*Exercise details:*
After reading the data below, copy out every line that contains the word "flex".

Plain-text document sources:
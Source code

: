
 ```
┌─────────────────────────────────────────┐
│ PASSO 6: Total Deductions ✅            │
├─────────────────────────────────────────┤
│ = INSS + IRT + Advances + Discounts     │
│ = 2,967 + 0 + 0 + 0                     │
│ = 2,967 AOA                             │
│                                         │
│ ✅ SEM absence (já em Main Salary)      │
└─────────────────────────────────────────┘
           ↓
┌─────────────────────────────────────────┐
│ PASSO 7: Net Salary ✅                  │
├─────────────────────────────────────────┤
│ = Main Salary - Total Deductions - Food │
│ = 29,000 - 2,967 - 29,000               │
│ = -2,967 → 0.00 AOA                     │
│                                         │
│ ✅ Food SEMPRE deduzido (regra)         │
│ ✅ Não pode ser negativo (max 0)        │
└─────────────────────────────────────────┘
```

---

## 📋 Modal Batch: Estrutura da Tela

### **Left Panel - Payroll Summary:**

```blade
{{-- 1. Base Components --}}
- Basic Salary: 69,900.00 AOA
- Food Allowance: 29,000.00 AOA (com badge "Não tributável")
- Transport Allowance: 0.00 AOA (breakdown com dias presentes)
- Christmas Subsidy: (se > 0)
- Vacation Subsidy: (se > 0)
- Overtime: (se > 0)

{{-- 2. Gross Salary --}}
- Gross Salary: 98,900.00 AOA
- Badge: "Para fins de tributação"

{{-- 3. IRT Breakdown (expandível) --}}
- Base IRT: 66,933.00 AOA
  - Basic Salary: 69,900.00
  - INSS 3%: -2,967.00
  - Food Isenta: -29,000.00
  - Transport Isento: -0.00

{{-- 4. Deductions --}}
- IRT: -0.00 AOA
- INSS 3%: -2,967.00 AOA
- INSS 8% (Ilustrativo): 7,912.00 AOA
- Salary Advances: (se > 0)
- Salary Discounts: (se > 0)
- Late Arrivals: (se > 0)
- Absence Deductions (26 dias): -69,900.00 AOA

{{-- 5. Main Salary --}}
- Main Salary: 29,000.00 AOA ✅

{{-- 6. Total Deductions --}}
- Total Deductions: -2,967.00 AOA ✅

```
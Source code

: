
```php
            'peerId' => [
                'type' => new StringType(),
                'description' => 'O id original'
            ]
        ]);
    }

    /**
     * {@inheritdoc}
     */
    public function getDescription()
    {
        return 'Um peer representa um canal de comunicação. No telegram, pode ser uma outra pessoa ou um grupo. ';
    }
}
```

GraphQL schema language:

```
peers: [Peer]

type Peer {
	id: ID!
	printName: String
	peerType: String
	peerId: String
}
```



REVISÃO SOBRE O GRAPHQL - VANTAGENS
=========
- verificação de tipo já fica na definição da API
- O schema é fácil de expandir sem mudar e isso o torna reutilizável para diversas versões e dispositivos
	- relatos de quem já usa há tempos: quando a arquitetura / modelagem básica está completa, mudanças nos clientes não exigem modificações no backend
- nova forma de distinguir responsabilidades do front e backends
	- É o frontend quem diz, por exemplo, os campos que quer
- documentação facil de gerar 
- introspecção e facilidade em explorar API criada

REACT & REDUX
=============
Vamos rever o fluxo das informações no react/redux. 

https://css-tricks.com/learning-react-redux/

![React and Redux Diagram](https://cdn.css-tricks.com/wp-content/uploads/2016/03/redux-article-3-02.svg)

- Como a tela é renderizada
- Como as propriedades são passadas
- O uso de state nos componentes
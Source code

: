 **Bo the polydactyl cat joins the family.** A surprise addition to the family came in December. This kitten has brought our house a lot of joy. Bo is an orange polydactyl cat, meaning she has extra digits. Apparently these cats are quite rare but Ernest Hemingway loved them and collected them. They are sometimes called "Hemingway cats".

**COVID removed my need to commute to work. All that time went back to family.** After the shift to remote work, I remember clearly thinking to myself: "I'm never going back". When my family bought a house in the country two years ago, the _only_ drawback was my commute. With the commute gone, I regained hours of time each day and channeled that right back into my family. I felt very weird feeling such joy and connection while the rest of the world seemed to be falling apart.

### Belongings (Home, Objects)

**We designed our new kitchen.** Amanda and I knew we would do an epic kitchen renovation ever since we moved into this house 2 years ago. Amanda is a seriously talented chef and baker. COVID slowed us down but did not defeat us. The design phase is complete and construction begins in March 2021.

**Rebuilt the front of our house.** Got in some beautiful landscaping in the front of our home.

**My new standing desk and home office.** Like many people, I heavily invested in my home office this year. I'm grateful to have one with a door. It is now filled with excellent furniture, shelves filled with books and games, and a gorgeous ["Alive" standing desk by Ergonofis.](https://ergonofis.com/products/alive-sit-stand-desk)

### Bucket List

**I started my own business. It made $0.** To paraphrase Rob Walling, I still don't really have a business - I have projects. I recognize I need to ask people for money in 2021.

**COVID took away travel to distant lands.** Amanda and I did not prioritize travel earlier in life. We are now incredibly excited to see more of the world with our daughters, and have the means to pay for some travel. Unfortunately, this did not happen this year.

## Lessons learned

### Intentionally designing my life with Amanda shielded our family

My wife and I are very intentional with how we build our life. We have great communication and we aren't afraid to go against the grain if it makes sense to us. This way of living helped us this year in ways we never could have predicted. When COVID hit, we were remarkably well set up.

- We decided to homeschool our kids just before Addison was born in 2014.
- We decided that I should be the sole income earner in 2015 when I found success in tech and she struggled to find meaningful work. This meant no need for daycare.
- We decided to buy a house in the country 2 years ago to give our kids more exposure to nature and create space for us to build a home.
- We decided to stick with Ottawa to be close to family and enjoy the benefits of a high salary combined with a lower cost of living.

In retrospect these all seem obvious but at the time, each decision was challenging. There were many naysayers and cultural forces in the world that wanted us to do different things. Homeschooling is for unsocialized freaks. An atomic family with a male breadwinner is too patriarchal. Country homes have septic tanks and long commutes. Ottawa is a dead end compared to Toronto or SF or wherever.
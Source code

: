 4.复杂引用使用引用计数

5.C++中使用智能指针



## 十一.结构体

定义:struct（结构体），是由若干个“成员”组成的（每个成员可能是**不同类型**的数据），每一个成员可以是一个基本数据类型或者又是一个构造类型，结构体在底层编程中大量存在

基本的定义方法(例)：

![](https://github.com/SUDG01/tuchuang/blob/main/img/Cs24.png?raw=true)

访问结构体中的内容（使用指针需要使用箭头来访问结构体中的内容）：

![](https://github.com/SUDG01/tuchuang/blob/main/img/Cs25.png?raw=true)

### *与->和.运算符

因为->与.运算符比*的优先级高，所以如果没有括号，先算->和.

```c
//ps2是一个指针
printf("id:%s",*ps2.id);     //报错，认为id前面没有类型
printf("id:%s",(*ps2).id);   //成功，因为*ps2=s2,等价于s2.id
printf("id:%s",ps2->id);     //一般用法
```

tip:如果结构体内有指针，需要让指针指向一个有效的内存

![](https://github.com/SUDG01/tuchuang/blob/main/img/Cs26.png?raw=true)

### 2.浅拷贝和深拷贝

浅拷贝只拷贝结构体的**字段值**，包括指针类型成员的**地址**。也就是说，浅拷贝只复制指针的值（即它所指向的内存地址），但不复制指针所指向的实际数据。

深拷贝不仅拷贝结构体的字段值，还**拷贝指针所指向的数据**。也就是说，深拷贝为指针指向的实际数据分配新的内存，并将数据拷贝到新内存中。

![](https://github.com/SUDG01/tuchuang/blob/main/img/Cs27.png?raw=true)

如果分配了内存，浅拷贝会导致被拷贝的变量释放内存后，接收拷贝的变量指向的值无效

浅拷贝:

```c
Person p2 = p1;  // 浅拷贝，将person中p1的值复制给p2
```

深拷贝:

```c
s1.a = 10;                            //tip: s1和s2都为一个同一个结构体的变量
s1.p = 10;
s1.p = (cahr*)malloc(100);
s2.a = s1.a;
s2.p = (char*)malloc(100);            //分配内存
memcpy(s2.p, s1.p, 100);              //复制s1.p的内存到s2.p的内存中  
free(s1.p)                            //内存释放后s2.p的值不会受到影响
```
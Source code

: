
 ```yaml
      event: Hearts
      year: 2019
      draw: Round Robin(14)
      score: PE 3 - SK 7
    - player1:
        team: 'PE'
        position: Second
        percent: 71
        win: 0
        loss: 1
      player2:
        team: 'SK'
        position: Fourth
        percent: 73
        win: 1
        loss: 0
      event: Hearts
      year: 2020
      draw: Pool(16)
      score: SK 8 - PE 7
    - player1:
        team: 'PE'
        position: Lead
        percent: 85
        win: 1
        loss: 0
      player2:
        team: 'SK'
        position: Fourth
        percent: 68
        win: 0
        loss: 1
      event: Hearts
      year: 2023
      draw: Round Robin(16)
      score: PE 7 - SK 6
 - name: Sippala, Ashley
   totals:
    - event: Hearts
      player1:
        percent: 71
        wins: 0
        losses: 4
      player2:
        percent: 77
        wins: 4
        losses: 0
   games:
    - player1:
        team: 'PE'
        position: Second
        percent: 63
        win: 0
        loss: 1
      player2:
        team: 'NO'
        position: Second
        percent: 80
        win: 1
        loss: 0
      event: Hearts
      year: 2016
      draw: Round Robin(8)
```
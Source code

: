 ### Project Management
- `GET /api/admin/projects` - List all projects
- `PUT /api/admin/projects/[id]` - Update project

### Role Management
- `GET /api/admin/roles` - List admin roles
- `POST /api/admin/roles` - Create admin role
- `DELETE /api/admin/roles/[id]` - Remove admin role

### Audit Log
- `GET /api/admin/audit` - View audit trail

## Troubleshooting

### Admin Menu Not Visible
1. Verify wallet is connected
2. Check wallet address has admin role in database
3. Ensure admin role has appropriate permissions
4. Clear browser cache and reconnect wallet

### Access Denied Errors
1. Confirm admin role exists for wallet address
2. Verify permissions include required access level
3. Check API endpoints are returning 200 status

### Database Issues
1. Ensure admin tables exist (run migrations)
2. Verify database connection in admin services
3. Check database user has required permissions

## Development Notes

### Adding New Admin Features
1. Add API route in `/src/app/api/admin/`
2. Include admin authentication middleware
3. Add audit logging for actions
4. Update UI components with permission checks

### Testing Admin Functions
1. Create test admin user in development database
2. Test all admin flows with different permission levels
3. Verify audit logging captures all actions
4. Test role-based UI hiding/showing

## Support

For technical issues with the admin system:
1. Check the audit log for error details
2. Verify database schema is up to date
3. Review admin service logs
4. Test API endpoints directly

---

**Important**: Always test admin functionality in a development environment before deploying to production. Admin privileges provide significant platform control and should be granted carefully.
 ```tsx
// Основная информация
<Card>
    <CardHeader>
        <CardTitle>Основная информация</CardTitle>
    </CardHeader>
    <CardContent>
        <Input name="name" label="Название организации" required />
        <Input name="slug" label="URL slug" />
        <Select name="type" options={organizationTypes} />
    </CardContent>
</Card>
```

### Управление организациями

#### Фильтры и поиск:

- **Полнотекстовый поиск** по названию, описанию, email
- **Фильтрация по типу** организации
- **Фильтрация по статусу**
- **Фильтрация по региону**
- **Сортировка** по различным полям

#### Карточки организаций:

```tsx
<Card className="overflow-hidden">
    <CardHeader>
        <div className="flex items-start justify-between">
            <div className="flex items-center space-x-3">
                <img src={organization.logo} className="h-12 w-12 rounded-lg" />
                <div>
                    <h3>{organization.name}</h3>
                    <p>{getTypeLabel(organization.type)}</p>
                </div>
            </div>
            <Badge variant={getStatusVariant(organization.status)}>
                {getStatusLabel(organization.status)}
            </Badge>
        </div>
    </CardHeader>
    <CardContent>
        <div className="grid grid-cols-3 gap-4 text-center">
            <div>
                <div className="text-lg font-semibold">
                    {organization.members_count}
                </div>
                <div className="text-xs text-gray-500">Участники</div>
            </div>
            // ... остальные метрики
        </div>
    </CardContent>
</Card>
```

*Response to this task:*
        <div className="flex items-start justify-between">
            <div className="flex items-center space-x-3">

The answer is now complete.